Simultaneously criticizing the Supreme Court’s power of judicial review while criticizing cases where it declined to strike down laws regulating economic and health insurance matters, was a sign of an “internally contradictory” and “ignorant” philosophy, Mr. Tribe said. Because the attorney general oversees decisions about which laws the Justice Department will defend and can decide which not to enforce, he said, Mr. Whitaker’s views likely would have faced sharp scrutiny even from Republicans in a confirmation hearing.
“He seems to think much of the fabric of federal law that is part of our ordinary lives violates the Constitution of the United States to which he is evidently going to take an oath,” Mr. Tribe said.
In the 2014 interview, Mr. Whitaker also expressed a range of other conservative views.
He is likely to hold fast to Mr. Sessions’s position in a lawsuit brought by Republican-controlled states seeking to have the Affordable Care Act’s insurance protections for people with pre-existing conditions struck down. Under Mr. Sessions, the department sided with the plaintiffs instead of fighting to keep the law intact. Mr. Whitaker’s 2014 views on the insurance law suggests he will be unlikely to change that position.
“We need to do everything we can to repeal it, defund it, delay it — we need to do whatever it takes,” Mr.
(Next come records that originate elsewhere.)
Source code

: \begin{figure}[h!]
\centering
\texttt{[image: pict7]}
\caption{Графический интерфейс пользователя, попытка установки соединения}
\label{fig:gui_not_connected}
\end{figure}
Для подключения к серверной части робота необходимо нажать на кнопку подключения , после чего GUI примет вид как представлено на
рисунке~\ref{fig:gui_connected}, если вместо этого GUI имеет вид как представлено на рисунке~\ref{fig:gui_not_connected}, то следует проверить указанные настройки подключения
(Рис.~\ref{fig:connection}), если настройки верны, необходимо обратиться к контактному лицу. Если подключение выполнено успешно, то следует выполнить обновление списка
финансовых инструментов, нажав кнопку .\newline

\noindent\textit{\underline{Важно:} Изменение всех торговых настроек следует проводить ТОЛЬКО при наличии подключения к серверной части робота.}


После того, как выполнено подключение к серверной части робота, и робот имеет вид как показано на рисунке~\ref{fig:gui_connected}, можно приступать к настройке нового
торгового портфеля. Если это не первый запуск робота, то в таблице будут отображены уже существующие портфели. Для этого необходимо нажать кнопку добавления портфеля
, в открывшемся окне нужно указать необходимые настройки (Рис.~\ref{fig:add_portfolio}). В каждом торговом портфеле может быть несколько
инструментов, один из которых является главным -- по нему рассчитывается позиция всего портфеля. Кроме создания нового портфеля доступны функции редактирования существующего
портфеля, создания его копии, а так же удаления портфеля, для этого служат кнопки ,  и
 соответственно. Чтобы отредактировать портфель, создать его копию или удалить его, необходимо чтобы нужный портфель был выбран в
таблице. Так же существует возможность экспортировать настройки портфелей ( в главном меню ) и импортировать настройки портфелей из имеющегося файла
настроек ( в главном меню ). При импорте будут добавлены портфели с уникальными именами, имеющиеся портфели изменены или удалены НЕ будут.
Whitaker said of the Affordable Care Act. “It’s having an incredibly negative impact on our economy. What can we do? We need to get a majority in the House and Senate and we need to get this president to change his mind. We need the people to agree with us that it’s such a negative, long-term impact on our economy and it has to be undone.”
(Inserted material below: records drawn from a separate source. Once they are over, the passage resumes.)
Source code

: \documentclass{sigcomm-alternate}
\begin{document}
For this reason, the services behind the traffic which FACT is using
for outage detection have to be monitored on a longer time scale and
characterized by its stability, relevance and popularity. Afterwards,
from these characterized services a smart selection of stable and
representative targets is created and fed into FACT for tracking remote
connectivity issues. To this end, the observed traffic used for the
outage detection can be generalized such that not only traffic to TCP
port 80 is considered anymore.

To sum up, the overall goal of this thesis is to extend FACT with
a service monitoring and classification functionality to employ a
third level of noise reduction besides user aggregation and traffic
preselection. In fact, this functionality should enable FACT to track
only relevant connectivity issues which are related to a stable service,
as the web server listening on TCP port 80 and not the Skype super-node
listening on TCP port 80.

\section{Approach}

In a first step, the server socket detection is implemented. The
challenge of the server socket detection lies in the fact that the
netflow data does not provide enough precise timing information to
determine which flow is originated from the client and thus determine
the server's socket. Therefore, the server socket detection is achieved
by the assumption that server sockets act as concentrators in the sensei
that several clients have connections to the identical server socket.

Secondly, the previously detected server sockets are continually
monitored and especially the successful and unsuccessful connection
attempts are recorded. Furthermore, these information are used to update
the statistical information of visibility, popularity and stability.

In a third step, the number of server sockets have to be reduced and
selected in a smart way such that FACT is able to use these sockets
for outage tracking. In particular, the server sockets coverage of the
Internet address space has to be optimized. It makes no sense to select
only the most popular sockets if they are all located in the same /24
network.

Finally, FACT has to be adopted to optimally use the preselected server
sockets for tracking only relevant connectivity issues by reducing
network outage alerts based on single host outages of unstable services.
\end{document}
He also signaled opposition to abortion rights, saying that he thinks “life begins at conception,” and to same-sex marriage rights, saying that “it’s traditionally been up to the churches and to God to define that.” He expressed frustration that Iowa’s legislature had not pushed back against a state Supreme Court ruling in 2009 that permitted same-sex couples in Iowa to marry.
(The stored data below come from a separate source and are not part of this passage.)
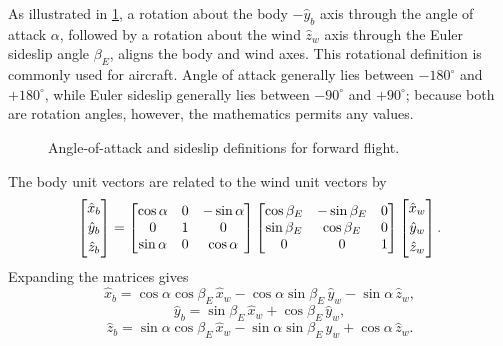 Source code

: 
As illustrated in \cref{fig:alpha-betae-definitions}, a rotation about the body
$-\hat y_b$ axis through the angle of attack $\alpha$, followed by a rotation about
the wind $\hat z_w$ axis through the Euler sideslip angle $\beta_E$, aligns the
body and wind axes. This rotational definition is commonly used for aircraft.
Angle of attack generally lies between $-180^\circ$ and $+180^\circ$, while Euler
sideslip generally lies between $-90^\circ$ and $+90^\circ$; because both are
rotation angles, however, the mathematics permits any values.

\begin{figure}[htbp]
  \centering
  \resizebox{0.78\linewidth}{!}{}
  \caption{Angle-of-attack and sideslip definitions for forward flight.}
  \label{fig:alpha-betae-definitions}
\end{figure}

The body unit vectors are related to the wind unit vectors by
\begin{equation}
  \begin{bmatrix}
    \hat x_b\\[0.2em]
    \hat y_b\\[0.2em]
    \hat z_b
  \end{bmatrix}
  =
  \TaosPitchMatrix{\alpha}
  \TaosEulerSideslipMatrix{\beta_E}
  \begin{bmatrix}
    \hat x_w\\[0.2em]
    \hat y_w\\[0.2em]
    \hat z_w
  \end{bmatrix}.
  \label{eq:wind-to-body-aero-transformation}
\end{equation}
Expanding the matrices gives
\begin{equation}
  \hat x_b
  =\cos\alpha\cos\beta_E\,\hat x_w
  -\cos\alpha\sin\beta_E\,\hat y_w
  -\sin\alpha\,\hat z_w,
  \label{eq:body-x-from-aero-angles}
\end{equation}
\begin{equation}
  \hat y_b
  =\sin\beta_E\,\hat x_w
  +\cos\beta_E\,\hat y_w,
  \label{eq:body-y-from-aero-angles}
\end{equation}
\begin{equation}
  \hat z_b
  =\sin\alpha\cos\beta_E\,\hat x_w
  -\sin\alpha\sin\beta_E\,\hat y_w
  +\cos\alpha\,\hat z_w.
  \label{eq:body-z-from-aero-angles}
\end{equation}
“Here in the state of Iowa, we can’t even get our elected officials to do anything about it and that’s really frustrating,” he said. “It’s affecting our military. There are chaplains in the military under a lot of pressure to go against their religious beliefs.”
Mr. Whitaker voiced a hard line on immigration, saying he did not believe in “amnesty” for undocumented immigrants who are already inside the country — he did not address the so-called Dreamers, or people brought to the United States as children — and talked about visiting the southwestern border while he was the United States attorney for the Southern District of Iowa during the second term of the Bush administration.